Subscribe to Impira's blog
Stay up to date with all things Impira, automation, document processing, and industry best practices.
The evolution of machine learning
Machine learning may feel like a new concept because it’s integral to futuristic sectors like self-driving cars, space travel, and the Internet of Things. However, machine learning is not actually a new concept, and has been used since the mid 20th century.
The history of machine learning dates back to the 1950s, when Arthur Samuel popularized the term after developing a self-learning computer program that could play checkers. He believed that by teaching computers to play games, engineers and mathematicians could develop similar tactics to solving general problems.
Machine learning applications have proliferated in the last decade. Techniques like convolutional neural networks and transformers allow machine learning models to now recognize complex patterns with incredible accuracy. These mechanisms have been invaluable in driving innovation around image and voice recognition, to name a few.
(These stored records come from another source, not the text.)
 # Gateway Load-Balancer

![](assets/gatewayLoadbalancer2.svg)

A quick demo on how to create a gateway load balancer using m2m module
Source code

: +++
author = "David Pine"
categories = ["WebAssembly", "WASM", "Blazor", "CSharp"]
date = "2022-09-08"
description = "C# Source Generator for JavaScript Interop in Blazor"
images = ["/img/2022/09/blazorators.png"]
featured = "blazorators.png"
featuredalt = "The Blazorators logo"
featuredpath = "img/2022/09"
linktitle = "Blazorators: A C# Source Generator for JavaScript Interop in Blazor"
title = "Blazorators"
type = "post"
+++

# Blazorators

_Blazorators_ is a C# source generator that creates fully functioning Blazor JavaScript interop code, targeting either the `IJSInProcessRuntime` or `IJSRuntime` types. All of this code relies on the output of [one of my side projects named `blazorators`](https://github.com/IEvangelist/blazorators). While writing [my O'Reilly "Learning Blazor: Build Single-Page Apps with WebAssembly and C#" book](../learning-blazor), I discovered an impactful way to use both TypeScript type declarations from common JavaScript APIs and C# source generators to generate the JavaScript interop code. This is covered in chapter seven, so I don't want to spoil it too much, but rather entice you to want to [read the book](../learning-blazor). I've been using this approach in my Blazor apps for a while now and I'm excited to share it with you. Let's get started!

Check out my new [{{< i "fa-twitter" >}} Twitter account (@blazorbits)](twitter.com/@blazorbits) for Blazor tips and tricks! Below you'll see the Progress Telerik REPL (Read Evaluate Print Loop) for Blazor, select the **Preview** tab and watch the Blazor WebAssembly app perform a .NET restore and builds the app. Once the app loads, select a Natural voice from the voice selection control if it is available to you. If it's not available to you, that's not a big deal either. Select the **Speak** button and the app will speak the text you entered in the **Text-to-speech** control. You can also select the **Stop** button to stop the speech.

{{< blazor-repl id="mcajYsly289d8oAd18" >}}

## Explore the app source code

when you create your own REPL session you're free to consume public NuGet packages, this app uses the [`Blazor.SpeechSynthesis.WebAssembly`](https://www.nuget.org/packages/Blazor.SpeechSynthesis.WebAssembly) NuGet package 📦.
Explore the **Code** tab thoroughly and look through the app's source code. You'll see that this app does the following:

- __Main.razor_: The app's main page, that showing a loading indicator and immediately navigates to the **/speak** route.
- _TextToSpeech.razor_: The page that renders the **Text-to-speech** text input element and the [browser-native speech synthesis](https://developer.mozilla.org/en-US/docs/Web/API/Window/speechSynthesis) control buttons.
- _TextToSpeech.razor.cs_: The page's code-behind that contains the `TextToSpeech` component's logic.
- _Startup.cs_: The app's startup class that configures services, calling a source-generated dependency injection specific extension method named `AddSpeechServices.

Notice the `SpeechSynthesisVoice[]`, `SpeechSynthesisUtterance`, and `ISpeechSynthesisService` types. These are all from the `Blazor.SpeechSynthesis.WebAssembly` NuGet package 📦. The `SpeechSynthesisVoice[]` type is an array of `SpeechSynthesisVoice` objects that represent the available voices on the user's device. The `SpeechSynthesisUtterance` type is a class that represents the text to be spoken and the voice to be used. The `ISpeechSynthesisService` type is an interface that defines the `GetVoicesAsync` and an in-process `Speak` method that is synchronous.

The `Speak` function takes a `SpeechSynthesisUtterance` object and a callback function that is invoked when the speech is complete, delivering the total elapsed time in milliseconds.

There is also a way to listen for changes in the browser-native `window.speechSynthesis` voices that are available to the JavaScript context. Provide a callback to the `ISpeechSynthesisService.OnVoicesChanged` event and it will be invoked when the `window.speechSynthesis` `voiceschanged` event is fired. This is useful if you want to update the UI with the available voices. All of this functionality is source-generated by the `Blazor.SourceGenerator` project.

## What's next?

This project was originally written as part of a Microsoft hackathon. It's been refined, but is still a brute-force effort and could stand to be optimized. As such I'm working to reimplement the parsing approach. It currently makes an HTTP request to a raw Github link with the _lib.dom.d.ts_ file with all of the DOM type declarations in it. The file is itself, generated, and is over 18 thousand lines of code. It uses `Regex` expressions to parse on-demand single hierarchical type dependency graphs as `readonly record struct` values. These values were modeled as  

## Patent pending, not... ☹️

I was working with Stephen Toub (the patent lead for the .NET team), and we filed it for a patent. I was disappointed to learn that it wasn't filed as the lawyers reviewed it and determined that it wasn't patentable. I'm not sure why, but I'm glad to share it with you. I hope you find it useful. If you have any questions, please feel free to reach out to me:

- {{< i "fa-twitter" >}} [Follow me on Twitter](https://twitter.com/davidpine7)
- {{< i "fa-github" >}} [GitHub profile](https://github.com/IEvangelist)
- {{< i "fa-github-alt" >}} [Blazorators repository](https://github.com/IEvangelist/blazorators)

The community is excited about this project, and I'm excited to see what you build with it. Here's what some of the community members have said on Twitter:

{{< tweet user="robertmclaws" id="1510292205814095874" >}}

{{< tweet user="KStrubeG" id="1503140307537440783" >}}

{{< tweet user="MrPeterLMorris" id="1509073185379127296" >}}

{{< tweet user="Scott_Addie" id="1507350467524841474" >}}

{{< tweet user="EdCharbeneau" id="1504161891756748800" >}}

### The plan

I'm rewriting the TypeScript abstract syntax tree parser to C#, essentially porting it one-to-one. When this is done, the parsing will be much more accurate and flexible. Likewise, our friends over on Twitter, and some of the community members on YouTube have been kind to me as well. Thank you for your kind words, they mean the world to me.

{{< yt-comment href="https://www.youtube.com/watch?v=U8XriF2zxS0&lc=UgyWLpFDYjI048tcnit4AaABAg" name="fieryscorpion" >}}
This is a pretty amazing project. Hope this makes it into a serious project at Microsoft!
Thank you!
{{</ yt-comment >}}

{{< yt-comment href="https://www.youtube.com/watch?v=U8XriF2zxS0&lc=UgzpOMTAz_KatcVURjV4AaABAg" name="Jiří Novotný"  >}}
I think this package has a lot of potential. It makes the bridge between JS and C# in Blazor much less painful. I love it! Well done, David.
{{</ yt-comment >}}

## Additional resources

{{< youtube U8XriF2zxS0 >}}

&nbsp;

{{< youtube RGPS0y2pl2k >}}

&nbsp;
At this point, machine learning has been successfully folded into consumer applications like web search, language translation, and social networking. However, attempts to recreate its ubiquity in other sectors have been spotty due to the need for massive quantities of annotated data, high project costs, and accuracy expectations.
Traditional machine learning is data hungry
Machine learning models often require significant volumes of manually annotated data (“labeled data”). That means they require regular human intervention to retrain the underlying model with more input. That’s why these techniques were developed and improved by consumer tech companies like Facebook, Amazon, Microsoft, and Google, where data is abundant.
So while machine learning has evolved, it has been out of reach for some sectors and for most organizations until recently. The best hope for widespread adoption of machine learning across all industries comes in the form of “one-shot” learning. One-shot learning aims to overcome limitations for companies that can’t devote intensive time and resources to machine learning, by allowing machines to learn from as little as one data point. With one-shot learning, machine learning models are customized without a continual supply of tons of upfront training data.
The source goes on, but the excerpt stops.